0 weeks ago
Counterpoint News Network ( @counterpointnews )
Lebanon: At the heart of Lebanon's demonstrations is general government corruption. It all began last Thursday when the government announced a series of new taxes, including a $6 monthly fee on calls on free messaging apps like WhatsApp, which was met with immediate backlash. And, though the proposed tax was quickly disposed of, the protests continued on.
At first, citizens drove around on scooters, damaging shops and lighting fires. Since then, the demonstrations have grown into the hundreds of thousands, with people gathering regardless of class, gender, and creed to sing the same songs of resistance.
The target of the action is the leadership, politicians who, according to the Lebanese people, have for too long used their positions of power to benefit their own financial standing. On top of this, the economy has suffered. Lebanon has one of the highest levels of public debt worldwide, and its currency continues to fall in value.
In addition to scrapping the proposed tax, the Lebanese government passed a series of measures (similar to Chile) which it hoped would settle grievances. Included in the legislation are steps to cut Lebanon's deficit, cutting politicians' salaries in half and providing financial aid to families in poverty.

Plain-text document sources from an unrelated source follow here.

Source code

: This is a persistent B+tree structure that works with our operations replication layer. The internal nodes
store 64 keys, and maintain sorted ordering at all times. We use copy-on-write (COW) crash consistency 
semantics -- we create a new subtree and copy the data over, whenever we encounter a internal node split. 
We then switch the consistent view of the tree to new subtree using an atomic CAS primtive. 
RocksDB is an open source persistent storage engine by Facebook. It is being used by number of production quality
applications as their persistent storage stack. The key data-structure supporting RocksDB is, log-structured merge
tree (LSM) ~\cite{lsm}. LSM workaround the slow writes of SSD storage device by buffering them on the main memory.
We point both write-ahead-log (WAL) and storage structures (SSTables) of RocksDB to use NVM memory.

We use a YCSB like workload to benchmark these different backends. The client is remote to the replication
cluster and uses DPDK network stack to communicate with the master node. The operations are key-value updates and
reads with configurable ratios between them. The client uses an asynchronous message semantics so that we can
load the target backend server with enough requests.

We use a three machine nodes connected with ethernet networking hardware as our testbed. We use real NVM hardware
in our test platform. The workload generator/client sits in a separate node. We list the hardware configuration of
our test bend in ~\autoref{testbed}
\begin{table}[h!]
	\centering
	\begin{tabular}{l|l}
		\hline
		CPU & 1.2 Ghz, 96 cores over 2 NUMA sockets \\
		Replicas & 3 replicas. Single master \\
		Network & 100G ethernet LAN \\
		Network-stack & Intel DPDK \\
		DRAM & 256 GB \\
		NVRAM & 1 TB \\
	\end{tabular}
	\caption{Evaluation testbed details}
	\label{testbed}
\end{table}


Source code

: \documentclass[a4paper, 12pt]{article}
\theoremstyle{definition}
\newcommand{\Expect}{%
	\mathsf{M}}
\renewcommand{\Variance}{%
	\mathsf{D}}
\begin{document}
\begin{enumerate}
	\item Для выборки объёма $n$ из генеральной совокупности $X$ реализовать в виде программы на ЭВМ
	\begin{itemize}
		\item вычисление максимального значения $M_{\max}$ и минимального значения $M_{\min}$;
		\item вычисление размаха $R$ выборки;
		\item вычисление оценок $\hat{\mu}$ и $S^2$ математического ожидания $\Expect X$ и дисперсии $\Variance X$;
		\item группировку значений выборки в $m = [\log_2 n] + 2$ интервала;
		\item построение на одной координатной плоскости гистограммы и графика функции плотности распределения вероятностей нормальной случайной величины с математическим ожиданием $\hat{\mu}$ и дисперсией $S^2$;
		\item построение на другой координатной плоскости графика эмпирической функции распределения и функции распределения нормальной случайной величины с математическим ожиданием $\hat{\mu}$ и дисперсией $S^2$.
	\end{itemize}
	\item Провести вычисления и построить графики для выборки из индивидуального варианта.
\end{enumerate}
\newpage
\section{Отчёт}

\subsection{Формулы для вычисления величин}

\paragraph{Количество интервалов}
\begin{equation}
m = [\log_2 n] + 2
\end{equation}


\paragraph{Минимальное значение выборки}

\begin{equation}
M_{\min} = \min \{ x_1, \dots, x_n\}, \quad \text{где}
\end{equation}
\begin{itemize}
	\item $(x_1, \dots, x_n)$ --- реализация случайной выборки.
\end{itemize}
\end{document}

In an address on the topic of the reforms, Prime Minister Saad Hariri said that while the protesters’ grievances had been heard, "These decisions are not designed as a trade-off... They are not to ask you to stop expressing your anger. That is your decision to make."
Whether this is a threat or an acknowledgment of the people’s right to speech, only time, as it seems in the case of Chile and Hong Kong as well, can tell.